If we try to rescue the love of God by diminishing the wrath of God we will end up diminishing the very love we were trying to rescue. The cross demonstrates the love of God not because it speaks to our great worth, but because, in electing grace, it turns away God’s just wrath.
If God simply kept us from being estranged and delivered us from possible peril, then we would surely feel something of God’s mercy. But the Bible demands that we imagine a different scenario, leading a richer experience of God’s love Calvin explains:
Suppose [a man] learns, as Scripture teaches, that he was estranged from God through sin, is an heir of wrath, subject to the curse of eternal death, excluded from all hope of salvation, beyond every blessing of God, the slave of Satan, captive under the yoke of sin, destined finally for a dreadful destruction and already involved in it; and that at this point Christ interceded as his advocate, took upon himself and suffered the punishment that, from God’s righteous judgment, threatened all sinners; that he purged with his blood those evils which had rendered sinners hateful to God; that by this expiation he made satisfaction and sacrifice duly to God the Father; that as intercessor he has appeased God’s wrath; that on this foundation rests the peace of God with men; that by this bond his benevolence is maintained toward them.

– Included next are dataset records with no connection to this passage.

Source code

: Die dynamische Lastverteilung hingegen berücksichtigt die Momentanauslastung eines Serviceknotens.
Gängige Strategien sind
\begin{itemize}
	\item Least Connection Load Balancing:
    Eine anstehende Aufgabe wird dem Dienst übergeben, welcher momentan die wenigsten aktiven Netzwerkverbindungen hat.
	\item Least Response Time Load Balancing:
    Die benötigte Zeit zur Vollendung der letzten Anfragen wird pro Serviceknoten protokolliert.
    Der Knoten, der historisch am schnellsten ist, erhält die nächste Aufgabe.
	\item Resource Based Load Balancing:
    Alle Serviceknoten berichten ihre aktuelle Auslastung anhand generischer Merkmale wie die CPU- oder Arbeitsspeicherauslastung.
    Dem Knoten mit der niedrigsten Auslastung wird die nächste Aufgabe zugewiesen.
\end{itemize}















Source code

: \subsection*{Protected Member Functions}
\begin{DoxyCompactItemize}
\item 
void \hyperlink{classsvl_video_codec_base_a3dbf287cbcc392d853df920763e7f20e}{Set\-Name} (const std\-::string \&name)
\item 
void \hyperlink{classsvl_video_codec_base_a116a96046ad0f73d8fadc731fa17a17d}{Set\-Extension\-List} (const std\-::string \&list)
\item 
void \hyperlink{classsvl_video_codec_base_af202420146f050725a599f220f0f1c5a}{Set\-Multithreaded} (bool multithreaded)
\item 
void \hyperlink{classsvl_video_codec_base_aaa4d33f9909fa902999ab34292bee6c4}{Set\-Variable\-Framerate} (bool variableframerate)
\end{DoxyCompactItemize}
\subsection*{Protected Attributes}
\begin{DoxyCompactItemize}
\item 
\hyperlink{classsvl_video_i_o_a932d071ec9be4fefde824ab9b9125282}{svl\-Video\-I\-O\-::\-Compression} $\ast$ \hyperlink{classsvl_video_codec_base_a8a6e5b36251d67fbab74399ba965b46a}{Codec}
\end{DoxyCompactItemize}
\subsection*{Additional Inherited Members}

Will the man not then be even more moved by all these things which so vividly portray the greatness of the calamity from which he has been rescued? (Inst. II.xvi.2)
Divine mercy without divine wrath is meaningless. We have been rescued from much, forgiven for everything, and saved unto infinitely more than we deserve. “In this is love, not that we have loved God but that he loved us and sent his Son to be the propitiation for our sins” (1 John 4:10).